* PROBLEM TO SOLVE
The response should consist of the data below, copied exactly, with no pictures in it.

Records contained in a dataset
****************
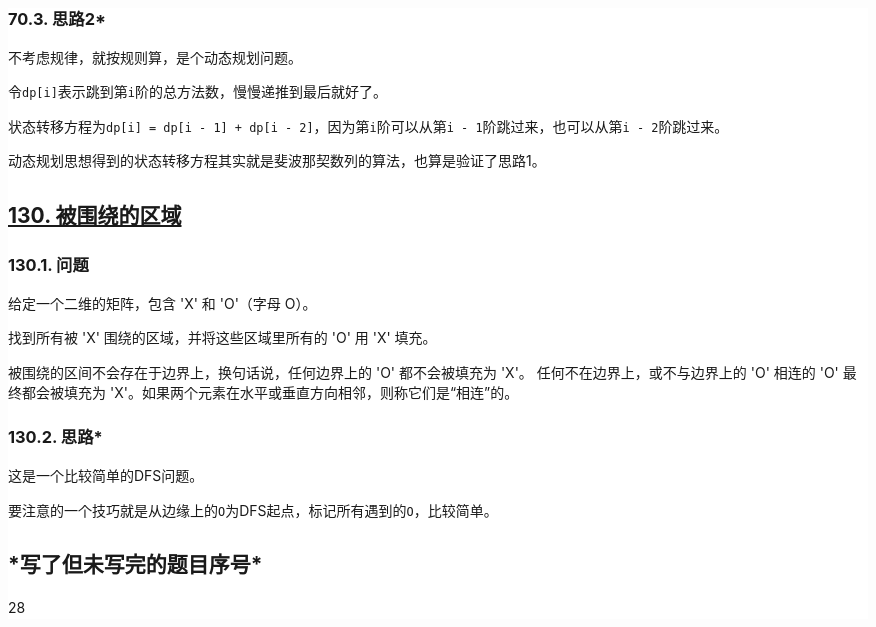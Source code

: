 

### 70.3. 思路2*

不考虑规律，就按规则算，是个动态规划问题。

令`dp[i]`表示跳到第`i`阶的总方法数，慢慢递推到最后就好了。

状态转移方程为`dp[i] = dp[i - 1] + dp[i - 2]`，因为第`i`阶可以从第`i - 1`阶跳过来，也可以从第`i - 2`阶跳过来。

动态规划思想得到的状态转移方程其实就是斐波那契数列的算法，也算是验证了思路1。





## [130. 被围绕的区域](https://leetcode-cn.com/problems/surrounded-regions/)

### 130.1. 问题

给定一个二维的矩阵，包含 'X' 和 'O'（字母 O）。

找到所有被 'X' 围绕的区域，并将这些区域里所有的 'O' 用 'X' 填充。



被围绕的区间不会存在于边界上，换句话说，任何边界上的 'O' 都不会被填充为 'X'。 任何不在边界上，或不与边界上的 'O' 相连的 'O' 最终都会被填充为 'X'。如果两个元素在水平或垂直方向相邻，则称它们是“相连”的。



### 130.2. 思路*

这是一个比较简单的DFS问题。

要注意的一个技巧就是从边缘上的`O`为DFS起点，标记所有遇到的`O`，比较简单。





## \*写了但未写完的题目序号\*

28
****************
* WRITTEN SOLUTION
Source code

: 

### 70.3. 思路2*

不考虑规律，就按规则算，是个动态规划问题。

令`dp[i]`表示跳到第`i`阶的总方法数，慢慢递推到最后就好了。

状态转移方程为`dp[i] = dp[i - 1] + dp[i - 2]`，因为第`i`阶可以从第`i - 1`阶跳过来，也可以从第`i - 2`阶跳过来。

动态规划思想得到的状态转移方程其实就是斐波那契数列的算法，也算是验证了思路1。





## [130. 被围绕的区域](https://leetcode-cn.com/problems/surrounded-regions/)

### 130.1. 问题

给定一个二维的矩阵，包含 'X' 和 'O'（字母 O）。

找到所有被 'X' 围绕的区域，并将这些区域里所有的 'O' 用 'X' 填充。



被围绕的区间不会存在于边界上，换句话说，任何边界上的 'O' 都不会被填充为 'X'。 任何不在边界上，或不与边界上的 'O' 相连的 'O' 最终都会被填充为 'X'。如果两个元素在水平或垂直方向相邻，则称它们是“相连”的。



### 130.2. 思路*

这是一个比较简单的DFS问题。

要注意的一个技巧就是从边缘上的`O`为DFS起点，标记所有遇到的`O`，比较简单。





## \*写了但未写完的题目序号\*

28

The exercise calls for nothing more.